Roll under your appropriate skill to do the thing. Much of the time the dice will match the generation method for the skills, but this is not always the case (e.g. Cairn uses d20 vs a 3d6 skill).

2d6

Used by games in the Advanced Fighting Fantasy (1989) family, like Troika! (2019). Roll under Skill attribute + trained skill modifier.

d100

Used by Basic Roleplaying 2e (1980), Call of Cthulhu (1981), Warhammer Fantasy Roleplay (1986).

3d6

Used by GURPS and derived systems..

d20

Hinted at by the X D&D (1981) rules (B60):

"There's always a chance." The DM may want to base a character's chance of doing something on his or her ability scores (Strength, Dexterity, and so forth). To perform a difficult task (such as climbing up a rope or thinking of a forgotten clue), the player should roll the ability score or less on 1d20. The DM may give a bonus or penalty to the roll, depending on the difficulty of the action (-4 for a simple task to +4 for a difficult one). A roll of 1 should always succeed, and a roll of 20 should always fail.

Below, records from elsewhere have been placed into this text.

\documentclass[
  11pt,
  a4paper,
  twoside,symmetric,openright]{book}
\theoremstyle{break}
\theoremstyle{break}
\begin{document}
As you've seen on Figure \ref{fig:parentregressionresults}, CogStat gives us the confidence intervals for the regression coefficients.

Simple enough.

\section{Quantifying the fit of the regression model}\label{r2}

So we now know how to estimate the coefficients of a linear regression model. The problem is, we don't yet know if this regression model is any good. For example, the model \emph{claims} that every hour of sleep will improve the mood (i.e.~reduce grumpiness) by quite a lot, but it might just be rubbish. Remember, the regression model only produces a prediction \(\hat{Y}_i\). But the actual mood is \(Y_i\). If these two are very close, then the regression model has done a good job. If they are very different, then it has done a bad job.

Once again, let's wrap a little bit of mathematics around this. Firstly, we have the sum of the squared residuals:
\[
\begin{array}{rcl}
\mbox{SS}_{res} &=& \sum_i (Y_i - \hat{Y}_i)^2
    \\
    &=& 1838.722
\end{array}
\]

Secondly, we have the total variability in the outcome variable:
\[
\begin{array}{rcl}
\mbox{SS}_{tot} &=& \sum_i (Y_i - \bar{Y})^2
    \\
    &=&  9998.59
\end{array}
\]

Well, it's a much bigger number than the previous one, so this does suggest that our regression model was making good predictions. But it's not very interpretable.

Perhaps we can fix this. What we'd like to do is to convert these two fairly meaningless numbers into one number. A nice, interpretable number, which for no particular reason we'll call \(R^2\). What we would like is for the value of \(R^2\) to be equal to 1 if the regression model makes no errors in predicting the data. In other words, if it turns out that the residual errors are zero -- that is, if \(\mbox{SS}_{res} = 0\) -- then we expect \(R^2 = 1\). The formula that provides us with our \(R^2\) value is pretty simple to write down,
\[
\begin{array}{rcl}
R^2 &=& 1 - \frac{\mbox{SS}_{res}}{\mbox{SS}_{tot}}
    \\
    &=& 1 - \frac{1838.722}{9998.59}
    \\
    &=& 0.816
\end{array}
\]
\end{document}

Skills with roll-under appear as part of RC D&D (and maybe earlier editions as well?)

Used by Maze Rats 0.1 (2015), Cairn 1e (2020), and The Black Hack v1.2 (2016). For these games this means initially (d20 < 3d6) you have a 47.5% chance of success.

Whitehack 3e (2021) uses less-than or equal to the target, which gives a (d20 ≤ 3d6) 52.5% chance of success.